■ **TASK TO COMPLETE**
The reply should hold only the lines from the one with "align | 对齐方式，可选值为" to the one with "## How to conribute.", both ends kept, exactly as they appear below, without any pictures.

■ **Dataset entries**
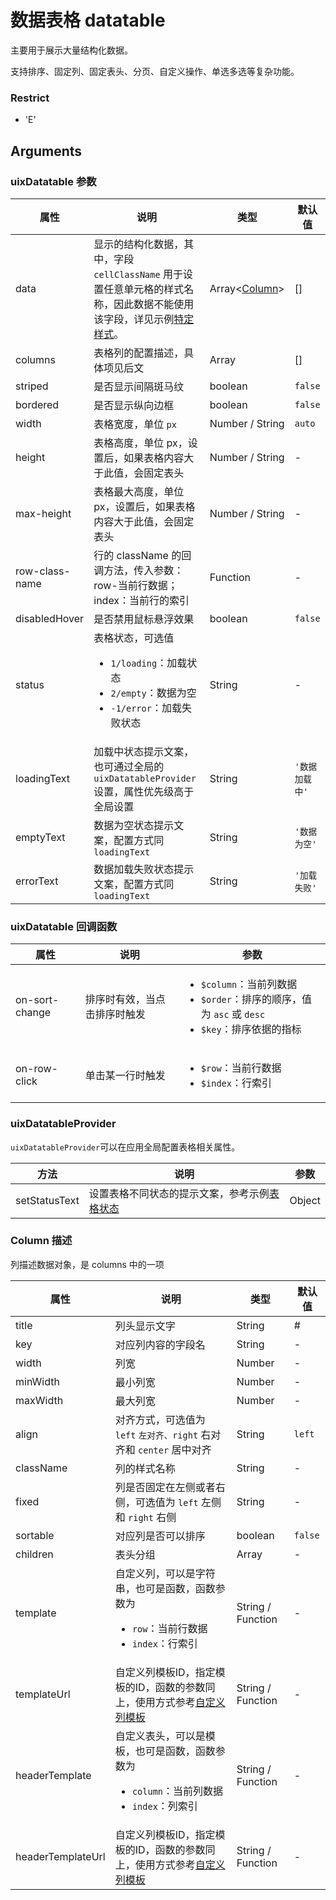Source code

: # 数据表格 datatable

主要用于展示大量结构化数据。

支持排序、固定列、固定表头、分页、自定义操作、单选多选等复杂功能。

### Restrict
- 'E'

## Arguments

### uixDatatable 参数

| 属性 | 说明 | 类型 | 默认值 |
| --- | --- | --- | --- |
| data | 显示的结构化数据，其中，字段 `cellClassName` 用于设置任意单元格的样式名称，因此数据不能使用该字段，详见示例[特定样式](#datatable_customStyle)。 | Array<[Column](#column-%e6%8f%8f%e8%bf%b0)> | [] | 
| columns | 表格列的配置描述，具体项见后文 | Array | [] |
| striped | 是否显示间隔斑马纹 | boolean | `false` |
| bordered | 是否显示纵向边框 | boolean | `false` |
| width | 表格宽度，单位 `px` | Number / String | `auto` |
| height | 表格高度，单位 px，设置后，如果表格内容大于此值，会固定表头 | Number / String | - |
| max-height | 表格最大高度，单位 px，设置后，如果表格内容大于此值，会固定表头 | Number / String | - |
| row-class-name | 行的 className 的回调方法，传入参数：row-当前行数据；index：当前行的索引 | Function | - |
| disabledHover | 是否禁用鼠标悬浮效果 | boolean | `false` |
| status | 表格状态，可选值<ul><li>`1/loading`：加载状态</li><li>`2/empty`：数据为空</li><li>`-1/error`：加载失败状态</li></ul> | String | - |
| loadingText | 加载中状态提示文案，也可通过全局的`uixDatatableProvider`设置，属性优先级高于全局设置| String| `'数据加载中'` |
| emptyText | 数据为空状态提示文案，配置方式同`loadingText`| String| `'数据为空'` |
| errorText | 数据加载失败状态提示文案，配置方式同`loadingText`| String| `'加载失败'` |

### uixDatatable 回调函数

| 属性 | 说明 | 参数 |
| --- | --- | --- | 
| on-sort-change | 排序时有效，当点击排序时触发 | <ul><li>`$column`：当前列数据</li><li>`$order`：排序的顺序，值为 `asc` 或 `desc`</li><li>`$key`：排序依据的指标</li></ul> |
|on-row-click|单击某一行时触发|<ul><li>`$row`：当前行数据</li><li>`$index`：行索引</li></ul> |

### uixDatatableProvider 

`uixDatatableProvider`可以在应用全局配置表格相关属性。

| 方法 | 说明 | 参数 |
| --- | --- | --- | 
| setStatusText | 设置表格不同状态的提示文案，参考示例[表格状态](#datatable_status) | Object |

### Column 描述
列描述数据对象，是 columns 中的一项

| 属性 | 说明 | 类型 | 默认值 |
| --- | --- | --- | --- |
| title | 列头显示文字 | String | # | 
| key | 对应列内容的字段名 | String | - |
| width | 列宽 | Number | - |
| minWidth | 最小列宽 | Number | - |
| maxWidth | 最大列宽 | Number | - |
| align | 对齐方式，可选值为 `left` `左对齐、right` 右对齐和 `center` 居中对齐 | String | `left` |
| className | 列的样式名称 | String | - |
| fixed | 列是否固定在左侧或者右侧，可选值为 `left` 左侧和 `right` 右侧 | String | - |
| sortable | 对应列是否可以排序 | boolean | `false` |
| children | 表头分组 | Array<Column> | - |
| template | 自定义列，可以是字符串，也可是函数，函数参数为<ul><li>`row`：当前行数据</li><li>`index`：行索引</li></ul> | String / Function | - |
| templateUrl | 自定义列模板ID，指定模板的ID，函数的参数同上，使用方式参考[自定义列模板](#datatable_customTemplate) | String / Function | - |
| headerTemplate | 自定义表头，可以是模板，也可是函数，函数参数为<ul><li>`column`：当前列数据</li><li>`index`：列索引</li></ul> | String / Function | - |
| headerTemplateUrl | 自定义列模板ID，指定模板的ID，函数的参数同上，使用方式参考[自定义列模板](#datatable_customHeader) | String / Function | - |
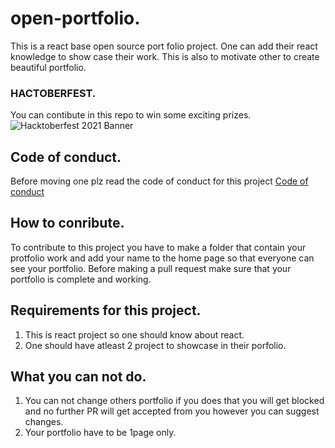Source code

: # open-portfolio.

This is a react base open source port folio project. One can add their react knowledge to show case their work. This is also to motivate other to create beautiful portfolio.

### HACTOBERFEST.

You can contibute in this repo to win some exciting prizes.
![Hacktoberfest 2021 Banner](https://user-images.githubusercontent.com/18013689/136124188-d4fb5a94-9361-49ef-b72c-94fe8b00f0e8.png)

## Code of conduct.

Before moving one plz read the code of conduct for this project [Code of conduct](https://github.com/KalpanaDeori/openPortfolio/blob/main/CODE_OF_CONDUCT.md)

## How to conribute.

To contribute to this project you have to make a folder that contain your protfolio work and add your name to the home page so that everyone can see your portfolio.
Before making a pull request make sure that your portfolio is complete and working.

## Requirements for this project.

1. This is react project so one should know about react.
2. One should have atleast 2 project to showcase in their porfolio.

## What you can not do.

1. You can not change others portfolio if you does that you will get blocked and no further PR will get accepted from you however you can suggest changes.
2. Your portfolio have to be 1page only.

■ **OUTPUT FOR THIS EXERCISE**
| align | 对齐方式，可选值为 `left` `左对齐、right` 右对齐和 `center` 居中对齐 | String | `left` |
| className | 列的样式名称 | String | - |
| fixed | 列是否固定在左侧或者右侧，可选值为 `left` 左侧和 `right` 右侧 | String | - |
| sortable | 对应列是否可以排序 | boolean | `false` |
| children | 表头分组 | Array<Column> | - |
| template | 自定义列，可以是字符串，也可是函数，函数参数为<ul><li>`row`：当前行数据</li><li>`index`：行索引</li></ul> | String / Function | - |
| templateUrl | 自定义列模板ID，指定模板的ID，函数的参数同上，使用方式参考[自定义列模板](#datatable_customTemplate) | String / Function | - |
| headerTemplate | 自定义表头，可以是模板，也可是函数，函数参数为<ul><li>`column`：当前列数据</li><li>`index`：列索引</li></ul> | String / Function | - |
| headerTemplateUrl | 自定义列模板ID，指定模板的ID，函数的参数同上，使用方式参考[自定义列模板](#datatable_customHeader) | String / Function | - |
Source code

: # open-portfolio.

This is a react base open source port folio project. One can add their react knowledge to show case their work. This is also to motivate other to create beautiful portfolio.

### HACTOBERFEST.

You can contibute in this repo to win some exciting prizes.
![Hacktoberfest 2021 Banner](https://user-images.githubusercontent.com/18013689/136124188-d4fb5a94-9361-49ef-b72c-94fe8b00f0e8.png)

## Code of conduct.

Before moving one plz read the code of conduct for this project [Code of conduct](https://github.com/KalpanaDeori/openPortfolio/blob/main/CODE_OF_CONDUCT.md)

## How to conribute.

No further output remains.